A Snakemake workflow for Processing Illumina raw short read data and mapping to a reference genome
.
It trims the reads using fastp v0.23.2 (Chen, 2023) and checks the filtered reads with FastQC. Then, it independently maps the filtered reads (paired and colapsed) using BWA mem v0.7.17 (Li and Durbin, 2009). Next, it merges these BAM files (from the same sample and across multiple lanes), removes duplicates, and indexes them using Sambamba v0.6.6 (Tarasov et al., 2015). After that, it applies quality and region filtering using SAMtools v1.5 (Danecek et al., 2021). It checks the mapping status at each step using SAMtools flagstat, deepTools v2.5.7 (RamĂrez et al., 2016), and Qualimap v2.2.2a (Okonechnikov et al., 2016).

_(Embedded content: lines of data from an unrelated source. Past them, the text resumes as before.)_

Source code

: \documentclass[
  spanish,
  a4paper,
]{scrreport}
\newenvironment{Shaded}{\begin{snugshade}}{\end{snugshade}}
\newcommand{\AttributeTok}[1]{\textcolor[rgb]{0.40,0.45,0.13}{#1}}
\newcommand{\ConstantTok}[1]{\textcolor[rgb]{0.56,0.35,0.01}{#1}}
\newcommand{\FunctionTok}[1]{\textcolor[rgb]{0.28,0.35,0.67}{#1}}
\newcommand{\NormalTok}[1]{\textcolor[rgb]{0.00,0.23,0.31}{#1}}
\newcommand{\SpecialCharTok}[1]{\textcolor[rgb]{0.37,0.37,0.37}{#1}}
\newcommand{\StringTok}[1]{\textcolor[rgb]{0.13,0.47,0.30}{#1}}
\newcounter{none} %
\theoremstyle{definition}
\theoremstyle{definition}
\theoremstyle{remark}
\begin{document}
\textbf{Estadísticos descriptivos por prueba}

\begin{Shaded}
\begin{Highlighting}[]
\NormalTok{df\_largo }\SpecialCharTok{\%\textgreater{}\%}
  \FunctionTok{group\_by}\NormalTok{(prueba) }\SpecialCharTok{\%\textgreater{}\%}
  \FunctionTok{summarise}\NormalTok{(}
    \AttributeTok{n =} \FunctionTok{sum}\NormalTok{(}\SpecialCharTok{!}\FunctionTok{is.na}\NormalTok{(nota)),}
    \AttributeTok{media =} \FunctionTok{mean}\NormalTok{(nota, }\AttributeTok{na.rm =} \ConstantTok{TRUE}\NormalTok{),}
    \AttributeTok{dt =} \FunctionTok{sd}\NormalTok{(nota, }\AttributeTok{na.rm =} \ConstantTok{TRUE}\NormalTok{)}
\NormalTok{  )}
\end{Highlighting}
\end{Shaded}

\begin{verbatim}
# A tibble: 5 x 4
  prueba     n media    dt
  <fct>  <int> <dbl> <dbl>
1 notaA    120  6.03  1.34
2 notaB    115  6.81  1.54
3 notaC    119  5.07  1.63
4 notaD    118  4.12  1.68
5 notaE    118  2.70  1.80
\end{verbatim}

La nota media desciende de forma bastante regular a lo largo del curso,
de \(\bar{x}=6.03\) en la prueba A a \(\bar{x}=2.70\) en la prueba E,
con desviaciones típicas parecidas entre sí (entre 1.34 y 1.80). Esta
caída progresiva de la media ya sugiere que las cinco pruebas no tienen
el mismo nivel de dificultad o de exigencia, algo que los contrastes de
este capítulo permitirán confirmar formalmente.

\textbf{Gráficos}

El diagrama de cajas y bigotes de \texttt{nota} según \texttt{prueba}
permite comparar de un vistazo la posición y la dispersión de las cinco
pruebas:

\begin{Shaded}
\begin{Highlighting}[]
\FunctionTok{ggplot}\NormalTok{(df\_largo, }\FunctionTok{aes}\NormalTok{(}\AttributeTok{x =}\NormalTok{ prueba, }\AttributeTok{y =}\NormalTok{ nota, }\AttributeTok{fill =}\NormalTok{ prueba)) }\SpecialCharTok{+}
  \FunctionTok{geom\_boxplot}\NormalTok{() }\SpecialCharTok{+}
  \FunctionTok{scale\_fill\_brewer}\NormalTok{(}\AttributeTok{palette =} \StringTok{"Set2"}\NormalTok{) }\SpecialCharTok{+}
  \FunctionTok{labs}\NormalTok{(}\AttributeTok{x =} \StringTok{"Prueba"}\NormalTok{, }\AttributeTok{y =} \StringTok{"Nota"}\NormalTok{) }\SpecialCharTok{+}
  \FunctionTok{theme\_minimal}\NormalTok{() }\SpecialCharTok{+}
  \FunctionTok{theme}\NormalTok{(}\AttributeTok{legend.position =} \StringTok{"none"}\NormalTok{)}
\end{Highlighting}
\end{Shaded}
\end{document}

1 - Modify the config.yaml file properlly with your files and parameters.
1a - You can use the script creatingYamlRawFastq.py to assist you in creating the config.yaml for several input samples.
2 - The simplest way of running is snakemake --snakefile workflow/Snakefile --use-conda --cores 8
.
2a - For testing, you can use the example files by running snakemake -d example/ --snakefile workflow/Snakefile --use-conda --cores 8
.
If you use this workflow in a paper, don't forget to give credits to the authors by citing the URL of this (original) repository.